The Deaths Of Journalism

    cassattMary Cassatt’s Children Playing on the Beach, or a painting much like it, stars in Daniel Silva’s riveting thriller Moscow Rules, about a Russian oligarch whose promiscuous weapons sales put him in bed with al-Qaeda. The deal with the devil is uncover by a brave editor in Moscow.

    A former UPI foreign correspondent who’s married to NBC’s Jamie Gangel, Silva, in extensive author’s notes, reminds us that while journalism appears to be dying in the U.S., elsewhere it’s the journalists:

    According to the Committee to Protect Journalists, 47 reporters, editors, cameramen, and photographers have been killed in Russia since 1992, making it the third-deadliest country in the world in which to practice the craft of journalism, after Iraq and Algeria.

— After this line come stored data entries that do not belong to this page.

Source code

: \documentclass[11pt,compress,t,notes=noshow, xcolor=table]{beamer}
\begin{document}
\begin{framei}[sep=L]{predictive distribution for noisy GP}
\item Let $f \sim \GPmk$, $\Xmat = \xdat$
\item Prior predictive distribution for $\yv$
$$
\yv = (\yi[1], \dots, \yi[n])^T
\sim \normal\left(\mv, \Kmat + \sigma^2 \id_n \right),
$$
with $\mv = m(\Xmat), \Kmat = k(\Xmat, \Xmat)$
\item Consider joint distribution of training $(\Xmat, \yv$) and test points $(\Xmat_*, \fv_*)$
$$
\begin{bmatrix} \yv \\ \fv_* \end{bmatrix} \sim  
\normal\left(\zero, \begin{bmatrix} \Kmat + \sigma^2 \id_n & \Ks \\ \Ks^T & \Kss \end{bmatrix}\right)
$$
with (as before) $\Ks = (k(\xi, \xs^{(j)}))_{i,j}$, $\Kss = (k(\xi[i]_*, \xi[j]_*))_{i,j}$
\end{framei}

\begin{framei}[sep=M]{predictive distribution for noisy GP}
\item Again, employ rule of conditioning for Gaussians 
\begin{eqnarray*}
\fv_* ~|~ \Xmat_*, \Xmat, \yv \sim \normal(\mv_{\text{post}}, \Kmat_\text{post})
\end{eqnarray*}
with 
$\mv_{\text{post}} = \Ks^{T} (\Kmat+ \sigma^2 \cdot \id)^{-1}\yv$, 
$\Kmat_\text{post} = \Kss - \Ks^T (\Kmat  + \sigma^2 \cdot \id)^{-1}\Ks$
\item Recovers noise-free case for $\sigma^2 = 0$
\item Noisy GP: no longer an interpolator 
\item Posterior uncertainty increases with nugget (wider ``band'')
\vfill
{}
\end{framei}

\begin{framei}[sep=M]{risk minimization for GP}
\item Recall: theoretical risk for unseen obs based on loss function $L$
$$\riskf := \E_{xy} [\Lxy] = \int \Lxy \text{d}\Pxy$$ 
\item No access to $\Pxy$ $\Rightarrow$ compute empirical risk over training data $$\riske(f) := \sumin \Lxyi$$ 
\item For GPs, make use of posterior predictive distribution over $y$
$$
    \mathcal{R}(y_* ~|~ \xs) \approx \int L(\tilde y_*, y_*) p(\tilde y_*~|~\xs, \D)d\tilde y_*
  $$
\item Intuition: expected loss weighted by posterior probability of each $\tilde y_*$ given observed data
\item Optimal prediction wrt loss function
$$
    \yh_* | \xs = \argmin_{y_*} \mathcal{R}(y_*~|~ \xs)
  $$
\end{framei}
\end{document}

Fourteen of those deaths occurred during the rule of Russian president [now PM] Vladimir Putin, who undertook a systematic crack-down on press freedom and political dissent after coming to power in 1999. Virtually all the murders were contract killings, and few have been solved or prosecuted.

    Silva also thanks Jean Becker, “amazing” chief of staff to former President and Barbara Bush. Hear hear! Jean has also extended many kindnesses to the Nixon family and Foundation over the years.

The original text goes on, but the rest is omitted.